- **WHAT YOU HAVE TO DO**:
Return, from the material below, each line in which "years" occurs.

☆ ☆ ☆ ☆

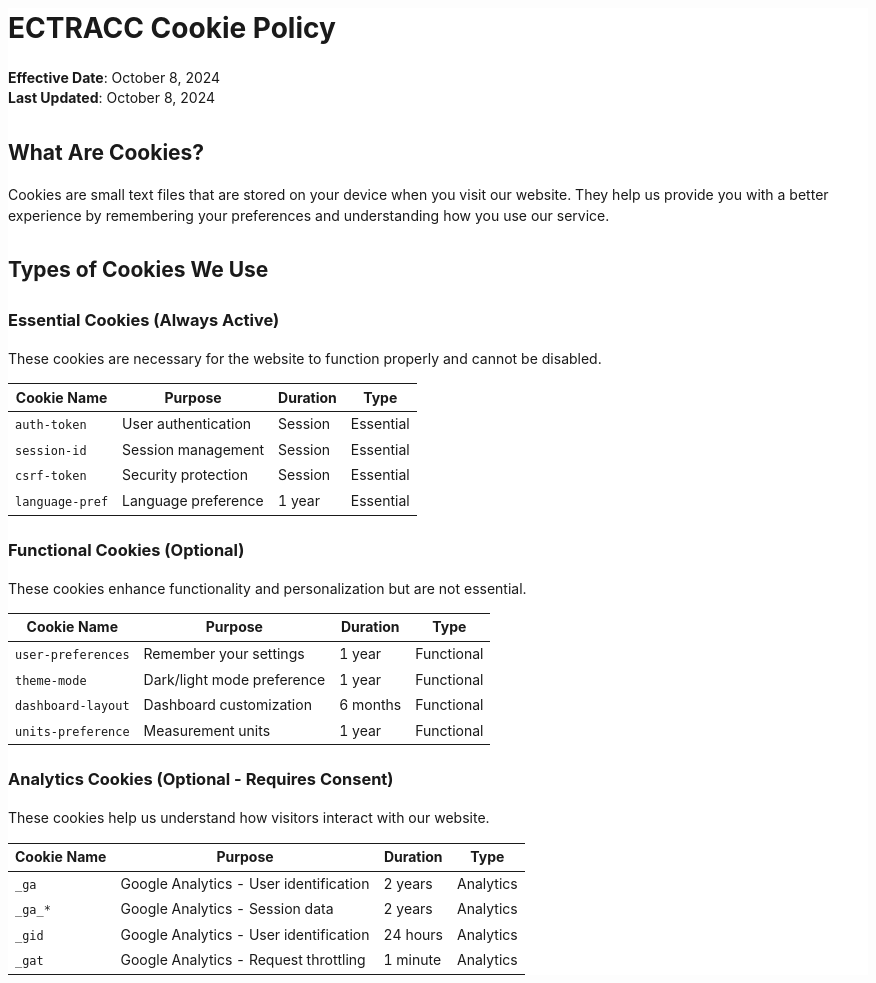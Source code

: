 # ECTRACC Cookie Policy

**Effective Date**: October 8, 2024  
**Last Updated**: October 8, 2024

## What Are Cookies?

Cookies are small text files that are stored on your device when you visit our website. They help us provide you with a better experience by remembering your preferences and understanding how you use our service.

## Types of Cookies We Use

### Essential Cookies (Always Active)
These cookies are necessary for the website to function properly and cannot be disabled.

| Cookie Name | Purpose | Duration | Type |
|-------------|---------|----------|------|
| `auth-token` | User authentication | Session | Essential |
| `session-id` | Session management | Session | Essential |
| `csrf-token` | Security protection | Session | Essential |
| `language-pref` | Language preference | 1 year | Essential |

### Functional Cookies (Optional)
These cookies enhance functionality and personalization but are not essential.

| Cookie Name | Purpose | Duration | Type |
|-------------|---------|----------|------|
| `user-preferences` | Remember your settings | 1 year | Functional |
| `theme-mode` | Dark/light mode preference | 1 year | Functional |
| `dashboard-layout` | Dashboard customization | 6 months | Functional |
| `units-preference` | Measurement units | 1 year | Functional |

### Analytics Cookies (Optional - Requires Consent)
These cookies help us understand how visitors interact with our website.

| Cookie Name | Purpose | Duration | Type |
|-------------|---------|----------|------|
| `_ga` | Google Analytics - User identification | 2 years | Analytics |
| `_ga_*` | Google Analytics - Session data | 2 years | Analytics |
| `_gid` | Google Analytics - User identification | 24 hours | Analytics |
| `_gat` | Google Analytics - Request throttling | 1 minute | Analytics |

☆ ☆ ☆ ☆

- **SOLUTION TO THE EXERCISE**:
| `_ga` | Google Analytics - User identification | 2 years | Analytics |
| `_ga_*` | Google Analytics - Session data | 2 years | Analytics |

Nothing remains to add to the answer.